§ **PROBLEM STATEMENT**: Scan the entries below line by line and state how many lines contain the string "details", giving only the number.

§ **RECORDS SHOWN**:
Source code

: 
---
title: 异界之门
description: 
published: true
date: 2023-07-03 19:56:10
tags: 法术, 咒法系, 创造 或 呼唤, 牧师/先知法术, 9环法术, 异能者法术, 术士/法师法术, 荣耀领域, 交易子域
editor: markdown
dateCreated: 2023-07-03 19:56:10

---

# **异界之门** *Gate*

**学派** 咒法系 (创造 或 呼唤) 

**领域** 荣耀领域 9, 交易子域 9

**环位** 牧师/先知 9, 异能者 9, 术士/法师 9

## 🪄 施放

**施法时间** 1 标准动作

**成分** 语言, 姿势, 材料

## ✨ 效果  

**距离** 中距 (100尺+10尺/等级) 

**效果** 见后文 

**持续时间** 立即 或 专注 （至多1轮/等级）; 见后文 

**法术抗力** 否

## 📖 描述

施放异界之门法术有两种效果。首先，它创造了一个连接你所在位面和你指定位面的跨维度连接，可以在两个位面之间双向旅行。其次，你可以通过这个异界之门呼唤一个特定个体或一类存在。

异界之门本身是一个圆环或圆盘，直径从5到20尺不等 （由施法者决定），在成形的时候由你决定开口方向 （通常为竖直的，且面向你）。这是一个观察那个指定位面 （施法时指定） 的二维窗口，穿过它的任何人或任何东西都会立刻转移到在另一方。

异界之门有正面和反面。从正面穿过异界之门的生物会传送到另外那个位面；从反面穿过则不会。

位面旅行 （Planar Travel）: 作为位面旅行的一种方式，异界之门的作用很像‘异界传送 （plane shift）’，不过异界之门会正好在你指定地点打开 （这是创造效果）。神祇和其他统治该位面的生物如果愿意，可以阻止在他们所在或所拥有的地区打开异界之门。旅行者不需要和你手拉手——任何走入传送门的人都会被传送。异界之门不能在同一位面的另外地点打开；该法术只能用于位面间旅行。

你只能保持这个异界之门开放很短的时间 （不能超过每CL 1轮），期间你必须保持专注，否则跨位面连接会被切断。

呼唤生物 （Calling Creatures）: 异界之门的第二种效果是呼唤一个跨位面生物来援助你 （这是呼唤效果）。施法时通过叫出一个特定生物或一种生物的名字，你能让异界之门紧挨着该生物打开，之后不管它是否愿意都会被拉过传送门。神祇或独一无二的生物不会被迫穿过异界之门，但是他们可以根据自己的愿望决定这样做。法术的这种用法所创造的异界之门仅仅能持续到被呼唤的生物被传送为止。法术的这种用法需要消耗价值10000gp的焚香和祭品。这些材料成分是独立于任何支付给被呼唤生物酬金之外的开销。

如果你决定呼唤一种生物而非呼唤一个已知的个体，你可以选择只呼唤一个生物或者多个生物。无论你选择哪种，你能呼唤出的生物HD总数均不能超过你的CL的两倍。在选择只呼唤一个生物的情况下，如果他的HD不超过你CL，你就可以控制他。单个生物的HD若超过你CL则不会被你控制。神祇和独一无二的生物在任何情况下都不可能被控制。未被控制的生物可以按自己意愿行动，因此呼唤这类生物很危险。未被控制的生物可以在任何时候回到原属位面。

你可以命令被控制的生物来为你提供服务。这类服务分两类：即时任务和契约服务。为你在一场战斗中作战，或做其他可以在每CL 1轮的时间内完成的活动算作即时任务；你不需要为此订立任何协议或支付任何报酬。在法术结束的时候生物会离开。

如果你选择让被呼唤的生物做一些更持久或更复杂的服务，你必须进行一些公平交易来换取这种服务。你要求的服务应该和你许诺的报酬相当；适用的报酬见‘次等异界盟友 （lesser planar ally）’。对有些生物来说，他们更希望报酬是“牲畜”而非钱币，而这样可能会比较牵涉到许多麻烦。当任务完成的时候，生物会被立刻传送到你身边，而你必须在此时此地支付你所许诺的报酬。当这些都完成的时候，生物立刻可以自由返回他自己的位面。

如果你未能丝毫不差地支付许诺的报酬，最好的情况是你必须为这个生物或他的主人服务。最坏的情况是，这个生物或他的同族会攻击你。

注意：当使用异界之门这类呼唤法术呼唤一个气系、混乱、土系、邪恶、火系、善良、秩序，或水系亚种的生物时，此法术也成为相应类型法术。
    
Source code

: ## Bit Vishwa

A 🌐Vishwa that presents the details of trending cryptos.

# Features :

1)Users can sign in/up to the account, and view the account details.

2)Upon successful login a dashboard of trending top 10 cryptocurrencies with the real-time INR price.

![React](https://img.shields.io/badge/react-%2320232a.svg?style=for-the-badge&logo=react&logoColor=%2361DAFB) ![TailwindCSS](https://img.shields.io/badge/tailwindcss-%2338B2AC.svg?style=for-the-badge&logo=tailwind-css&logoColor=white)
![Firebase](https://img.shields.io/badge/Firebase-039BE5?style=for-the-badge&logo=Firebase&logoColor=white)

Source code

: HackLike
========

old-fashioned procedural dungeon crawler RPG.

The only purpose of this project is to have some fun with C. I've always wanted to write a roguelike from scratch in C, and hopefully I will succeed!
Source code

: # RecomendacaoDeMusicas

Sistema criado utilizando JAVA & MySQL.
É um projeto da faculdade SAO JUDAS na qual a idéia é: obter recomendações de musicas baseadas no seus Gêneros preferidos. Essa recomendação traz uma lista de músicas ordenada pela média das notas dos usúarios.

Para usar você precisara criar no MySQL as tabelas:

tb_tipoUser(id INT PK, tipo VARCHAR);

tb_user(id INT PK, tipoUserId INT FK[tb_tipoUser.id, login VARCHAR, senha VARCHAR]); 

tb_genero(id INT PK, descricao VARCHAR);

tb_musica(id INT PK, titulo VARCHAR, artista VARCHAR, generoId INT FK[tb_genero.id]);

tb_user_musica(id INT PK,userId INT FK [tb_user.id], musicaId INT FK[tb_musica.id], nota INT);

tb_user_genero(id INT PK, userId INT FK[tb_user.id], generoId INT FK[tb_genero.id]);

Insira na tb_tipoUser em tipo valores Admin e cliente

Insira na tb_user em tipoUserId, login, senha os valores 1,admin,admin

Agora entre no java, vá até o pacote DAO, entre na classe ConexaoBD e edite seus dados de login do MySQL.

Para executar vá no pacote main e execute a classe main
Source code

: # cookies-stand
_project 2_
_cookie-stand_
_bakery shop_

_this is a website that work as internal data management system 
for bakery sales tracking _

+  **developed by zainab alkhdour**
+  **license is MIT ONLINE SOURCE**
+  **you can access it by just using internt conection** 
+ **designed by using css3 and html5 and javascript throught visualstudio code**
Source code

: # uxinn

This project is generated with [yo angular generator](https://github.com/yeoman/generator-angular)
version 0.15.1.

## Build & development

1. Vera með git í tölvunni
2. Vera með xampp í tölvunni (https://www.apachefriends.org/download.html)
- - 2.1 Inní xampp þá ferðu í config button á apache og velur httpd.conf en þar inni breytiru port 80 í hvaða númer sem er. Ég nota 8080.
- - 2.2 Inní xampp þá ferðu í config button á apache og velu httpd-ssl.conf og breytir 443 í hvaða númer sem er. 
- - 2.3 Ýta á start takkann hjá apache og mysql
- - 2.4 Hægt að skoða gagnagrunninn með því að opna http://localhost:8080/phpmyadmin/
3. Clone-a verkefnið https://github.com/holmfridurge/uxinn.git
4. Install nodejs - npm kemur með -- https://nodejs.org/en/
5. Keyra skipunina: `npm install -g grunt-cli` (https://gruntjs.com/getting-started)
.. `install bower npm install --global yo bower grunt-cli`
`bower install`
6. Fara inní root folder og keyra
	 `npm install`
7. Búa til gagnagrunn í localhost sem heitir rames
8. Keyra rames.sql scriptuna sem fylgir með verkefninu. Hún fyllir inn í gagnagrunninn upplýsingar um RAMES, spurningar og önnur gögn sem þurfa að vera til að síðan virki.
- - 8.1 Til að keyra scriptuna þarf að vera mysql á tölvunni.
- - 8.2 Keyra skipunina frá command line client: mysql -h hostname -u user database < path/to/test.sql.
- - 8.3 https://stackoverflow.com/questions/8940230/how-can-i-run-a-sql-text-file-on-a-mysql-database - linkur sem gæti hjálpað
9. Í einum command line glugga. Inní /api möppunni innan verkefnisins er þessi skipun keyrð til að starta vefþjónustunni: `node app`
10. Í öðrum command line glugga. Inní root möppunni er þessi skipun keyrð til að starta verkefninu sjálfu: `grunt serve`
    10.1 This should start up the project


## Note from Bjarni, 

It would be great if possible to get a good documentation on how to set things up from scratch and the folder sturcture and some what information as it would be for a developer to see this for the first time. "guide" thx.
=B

§ **EXERCISE ANSWER**: 2